İslam âlemi işgal altında!
İslam'da İttifak Ahlakı üzerine Kahramanmaraş'a gelen Din Görevlileri Birliği Derneği (Din-Bir-Der) Genel Başkanı Muhittin Hamdi Yıldırım, tarihi boyunca İslam âleminin üçüncü büyük krizi yaşadığını ve bu krizi aşmanın tek çözüm yolunun İslam'da ittifaktan geçtiğini söyledi.
Mehmet Akif Ersoy Kültür Merkezi’nde Perşembe akşamı
dinleyicilerine hitap eden Yıldırım, İslam âleminin yaşadığı problemlere
değinerek şöyle konuştu: “Kahramanmaraş'tayız aynı zamanda Şubat ayındayız.
Şubat ayı, Maraş'ımızın kurtuluş ayı! Yüce Rabbim bugün Maraşlı kardeşlerimize
nasıl düşman karşısında İslam üzerinde ittifak etmeyi nasip eylemişse; O gün
nasıl küffarı buradan def etmişlerse İnşallah bugün de bütün İslam âlemi
küffarı defedecektir. O gün Fransızlar, Maraş’ı işgal etmek istiyorlardı. Şimdi
ise İslam âleminin büyük bölümü sanal işgal altında.
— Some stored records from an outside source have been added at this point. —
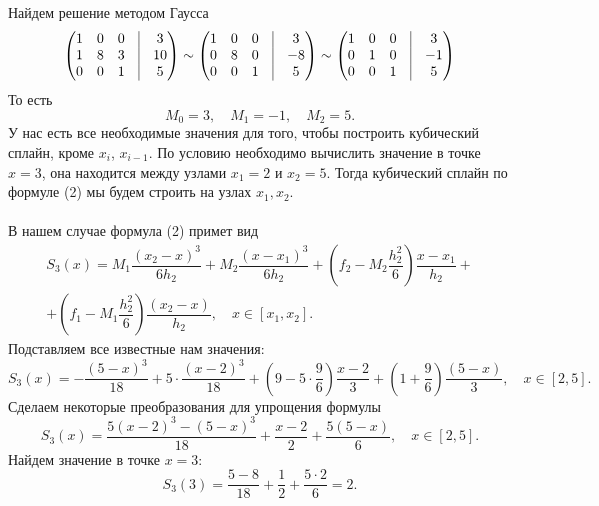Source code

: \documentclass[a4paper, 12pt]{article}
\begin{document}
	Найдем решение методом Гаусса 
	$$\begin{pmatrix}
		1&0&0&\vline&3\\
		1&8&3&\vline&10\\
		0&0&1&\vline&5
	\end{pmatrix}
	\sim 
	\begin{pmatrix}
		1&0&0&\vline&3\\
		0&8&0&\vline&-8\\
		0&0&1&\vline&5
	\end{pmatrix}
	\sim
	\begin{pmatrix}
		1&0&0&\vline&3\\
		0&1&0&\vline&-1\\
		0&0&1&\vline&5
	\end{pmatrix}$$
	То есть $$M_0 = 3,\quad M_1 = -1,\quad M_2 = 5.$$
	У нас есть все необходимые значения для того, чтобы построить кубический сплайн, кроме $x_i$, $x_{i-1}$. По условию необходимо вычислить значение в точке $x=3$, она находится между узлами $x_1 = 2$ и $x_2 = 5$. Тогда кубический сплайн по формуле (2) мы будем строить на узлах $x_1, x_2$.\\\\
	В нашем случае формула (2) примет вид \begin{multline*}
		S_3(x) = M_1\dfrac{(x_2 - x)^3}{6h_2} + M_{2}\dfrac{(x-x_1)^3}{6h_2} + \left(f_2 - M_2\dfrac{h_2^2}{6}\right)\dfrac{x-x_1}{h_2} +\\+ \left(f_1 - M_1\dfrac{h_2^2}{6}\right)\dfrac{(x_2 - x)}{h_2},\quad x\in [x_1, x_2].
	\end{multline*}
	Подставляем все известные нам значения:
	$$
	S_3(x) = -\dfrac{(5 - x)^3}{18} +5\cdot\dfrac{(x-2)^3}{18} + \left(9 -5\cdot\dfrac{9}{6}\right)\dfrac{x-2}{3} + \left(1 + \dfrac{9}{6}\right)\dfrac{(5 - x)}{3},\quad x\in [2, 5].
	$$
	Сделаем некоторые преобразования для упрощения формулы
	$$
	S_3(x) = \dfrac{5(x - 2)^3 - (5-x)^3}{18} + \dfrac{x-2}{2} + \dfrac{5(5 - x)}{6},\quad x\in [2, 5].
	$$
	Найдем значение в точке $x=3$:
	$$
	S_3(3) = \dfrac{5 - 8}{18} + \dfrac{1}{2} + \dfrac{5\cdot 2}{6} = 2.
	$$
\end{document}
Büyük bir bölümü de fiili
işgal altında. İnşallah yüce Rabbimiz inanan insanların tükenmeyen gayretleri
neticesinde İslam'da ittifak ederek bu büyük musibetlerin aşılmasını İslam
ümmetine ve bizim milletimize nasip eyler.”
Müslümanların üzerine oynanan oyunların tarih boyunca yine Müslümanların bir araya gelerek son verdiğini ifade eden Din-Bir-Der Genel Başkanı Muhittin Hamdi Yıldırım, “İslam’da İttifak Ahlakı” konferansının daha önce 14 ilde yapıldığını kaydetti.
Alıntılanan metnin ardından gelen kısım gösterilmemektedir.